Zito then follows that with current AFL-CIO official Bill George worried that his members are not "educated" enough to vote Obama and pledging that he'll "educate" them to turn out the vote. (With that I am struck amused that this union leader imagines his own former leader is suddenly "uneducated.")
But, it is his reason why his fellows are not voting Obama aside from "education" that concerns us all.
George narrows the problem down to race. "There is no question, earlier in the primary campaign the racial issue was there, just like the gender issue was with Hillary for some unions," he says.
"We in America like to think we don't have any hang-ups or stereotypes. But because of our history and because of a lot of industrial psychology controlling the masses, people have innate prejudices."
George says that the mind-set of some people in the labor movement regarding race is no different than it is in church groups, or in the Republican Party.
So, this George fellow just asserted that Churches, Republicans and "some" labor union members are all racists? Does he offer any proof, any stats, any personal stories -- even anecdotal -- to prove this claim?
Well, no. And neither does Zito. All in this story just state that overarching racism as fact.
Zito quotes Joe Rugola, another union head in Ohio, as agreeing that there is "a problem with race and his members." But he also feels that McCain appeals to union members because of a "cultural connection." In other words, they are racists. She then finds more people to claim that it's all about racism.
Frank Stricker, a history professor at California State University and a union expert, says race is a key to what alienates segments of the labor movement, especially in Ohio and west of Philadelphia in Pennsylvania.
And we find the ever present Larry Sabato that, despite his track record of leftward leaning analysis, finds his way into so many of these stories. He claims that you'd be "naive" not to think it's all about racism.
University of Virginia professor Larry Sabato is blunter: "There's no question that race is at the heart of Obama's problem with blue-collar white union members. You'd have to be pretty naive to think otherwise."
And yet... and yet, we get no proof in this article. Just multiple claims and bald assertions.

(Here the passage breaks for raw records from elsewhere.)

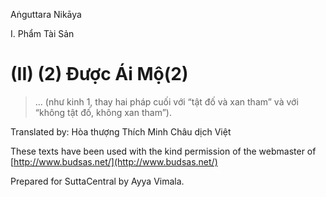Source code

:  

Aṅguttara Nikāya

I. Phẩm Tài Sản

# (II) (2) Ðược Ái Mộ(2)

> ... (như kinh 1, thay hai pháp cuối với “tật đố và xan tham” và với “không tật đố, không xan tham”).

Translated by: Hòa thượng Thích Minh Châu dịch Việt

These texts have been used with the kind permission of the webmaster of [http://www.budsas.net/](http://www.budsas.net/)

Prepared for SuttaCentral by Ayya Vimala.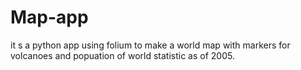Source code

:# Map-app
it s a python app using folium to make a world map with markers for volcanoes and popuation of world statistic as of 2005.
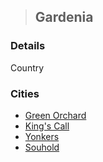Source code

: >## Gardenia

### Details

Country

### Cities

- [Green Orchard](Green%20Orchard.md)
- [King's Call](King's%20Call.md)
- [Yonkers](Yonkers.md)
- [Souhold](Souhold.md)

Tucked away at the bottom of the article, though, is one statistic. "Sabato says that a third or more union members consistently vote Republican for president, despite their union leaders' recommendations." OK, that is all well and good. But why do we assume that it's all because of racism? We are offered no reason other than being called "naive" if we don't believe it.
It all amounts to an almost religious belief. Despite that we've had many black governors, lieutentant governors, and thousands of blacks voted into office, despite that top business leaders, entertainers and sports figures are black, we are expected to just believe that whites won't vote for Obama because he's black. Even despite that Republicans were in heavy support of Colin Powell to run for president on the GOP ticket several years back.
The most common "reason" we are given to suggest that whites are all racists is the so-called "Bradley effect" (also called the Wilder effect). This was the "effect" supposedly documented when polls gave candidate Tom Bradley the edge when running for governor of California in 1982. However, he ended up losing the race. The claim became accepted that the polls were right, people did say that they were going to vote for Bradley, but once in the booth they couldn't vote for Bradley because he was black. Secret racism made Bradley lose. This is what liberals claim America is like. The theory is far from proven, of course, but it serves to verify the prejudice that liberals have about America.
But, I'd like to suggest something that many aren't considering in this whole discussion. It should be taken for granted that the largest bulk of Republicans won't vote for Obama not because he's a black man, but because he's a Democrat. After all, why even consider oneself a Republican if one so easily votes for Democrats?
That being a general truth, aren't we left with the bulk of the supposedly racist, non Obama voting whites being in the Democrat Party? After all, these Democrats are the largest pool of possible Obama voters, aren't they? This means that white, guilt laden liberals are claiming that their own party are the racists!
They are calling themselves racists. I find that fascinating.